Competition and Voluntary Disclosure: Evidence from Deregulation in the Banking Industry
Jeffrey J. Burks
University of Notre Dame
New York University (NYU) - Leonard N. Stern School of Business
University of Chicago - Booth School of Business
Massachusetts Institute of Technology (MIT) - Sloan School of Management
April 3, 2015
Chicago Booth Research Paper No. 12-29
We use the relaxation of interstate branching restrictions under the Interstate Banking and Branching Efficiency Act (IBBEA) to examine how increases in competition affect incumbents' voluntary disclosure choices. States implemented the IBBEA over several years and to varying degrees, allowing us to identify the effect of increased competition on the voluntary disclosure decisions of both public and private banks. We find that increases in competition are associated with increases in the level of voluntary disclosure. Specifically, we find an overall increase in press releases and, in particular, an increase in press releases containing forward-looking, earnings-related, and capital structure-related disclosures.
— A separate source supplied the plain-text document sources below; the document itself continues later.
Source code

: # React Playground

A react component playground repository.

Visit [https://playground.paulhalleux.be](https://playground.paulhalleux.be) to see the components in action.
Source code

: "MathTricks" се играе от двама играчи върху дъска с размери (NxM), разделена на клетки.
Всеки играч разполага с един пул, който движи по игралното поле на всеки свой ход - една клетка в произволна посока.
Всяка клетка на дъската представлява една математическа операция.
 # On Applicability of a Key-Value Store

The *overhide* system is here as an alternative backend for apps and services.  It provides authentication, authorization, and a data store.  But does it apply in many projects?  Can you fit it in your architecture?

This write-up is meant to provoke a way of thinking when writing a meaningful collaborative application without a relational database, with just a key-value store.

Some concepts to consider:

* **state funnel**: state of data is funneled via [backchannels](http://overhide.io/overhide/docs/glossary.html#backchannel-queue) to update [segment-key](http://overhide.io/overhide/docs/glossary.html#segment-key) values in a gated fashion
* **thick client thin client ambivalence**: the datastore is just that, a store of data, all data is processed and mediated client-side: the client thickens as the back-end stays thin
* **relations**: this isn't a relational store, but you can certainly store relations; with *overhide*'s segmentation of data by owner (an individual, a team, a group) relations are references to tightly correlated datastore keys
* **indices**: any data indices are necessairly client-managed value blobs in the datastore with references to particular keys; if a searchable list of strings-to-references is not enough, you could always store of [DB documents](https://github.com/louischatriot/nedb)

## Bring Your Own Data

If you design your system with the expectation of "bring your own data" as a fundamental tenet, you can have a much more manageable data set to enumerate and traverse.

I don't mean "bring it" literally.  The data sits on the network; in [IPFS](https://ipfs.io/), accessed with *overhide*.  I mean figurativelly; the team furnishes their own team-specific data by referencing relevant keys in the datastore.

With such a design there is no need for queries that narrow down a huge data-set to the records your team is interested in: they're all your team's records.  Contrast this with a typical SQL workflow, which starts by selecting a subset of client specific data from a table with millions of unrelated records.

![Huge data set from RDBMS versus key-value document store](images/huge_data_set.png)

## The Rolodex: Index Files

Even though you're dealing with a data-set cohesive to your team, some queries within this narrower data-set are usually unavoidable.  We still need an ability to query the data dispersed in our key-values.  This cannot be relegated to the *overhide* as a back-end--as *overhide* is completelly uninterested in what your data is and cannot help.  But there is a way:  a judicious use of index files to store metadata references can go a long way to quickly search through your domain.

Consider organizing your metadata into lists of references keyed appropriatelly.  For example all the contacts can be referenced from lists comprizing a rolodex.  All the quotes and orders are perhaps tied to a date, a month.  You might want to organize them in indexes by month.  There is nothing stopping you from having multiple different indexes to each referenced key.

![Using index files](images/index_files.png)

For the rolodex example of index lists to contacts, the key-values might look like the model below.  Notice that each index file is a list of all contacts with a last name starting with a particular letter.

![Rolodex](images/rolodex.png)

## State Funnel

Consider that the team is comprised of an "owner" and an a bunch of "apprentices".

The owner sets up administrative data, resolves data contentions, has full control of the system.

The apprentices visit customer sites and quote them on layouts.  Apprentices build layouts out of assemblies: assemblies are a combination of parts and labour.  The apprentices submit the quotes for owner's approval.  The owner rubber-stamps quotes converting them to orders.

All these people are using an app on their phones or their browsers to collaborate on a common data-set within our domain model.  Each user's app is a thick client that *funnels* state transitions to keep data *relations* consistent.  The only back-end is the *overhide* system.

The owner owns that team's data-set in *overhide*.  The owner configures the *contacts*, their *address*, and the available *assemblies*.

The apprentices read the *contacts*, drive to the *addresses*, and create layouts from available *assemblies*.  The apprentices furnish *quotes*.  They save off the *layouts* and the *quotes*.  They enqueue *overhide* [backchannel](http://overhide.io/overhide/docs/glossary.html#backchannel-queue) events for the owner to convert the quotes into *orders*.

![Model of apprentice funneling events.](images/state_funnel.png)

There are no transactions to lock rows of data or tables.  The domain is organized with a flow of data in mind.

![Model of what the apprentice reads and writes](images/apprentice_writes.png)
We further provide evidence that banks trade-off incentives to appeal to the capital markets with the incentive to deter potential competitors. Increases in voluntary disclosure are higher in local markets that have low levels of concentration prior to deregulation and are correlated with incentives to be acquired. The tone of press releases becomes less positive and more negative after entry barriers are lowered. The tone effects are stronger for private banks that likely use press releases to communicate with competitors rather than investors, which is consistent with incumbents increasing the disclosure of bad news to deter new entry.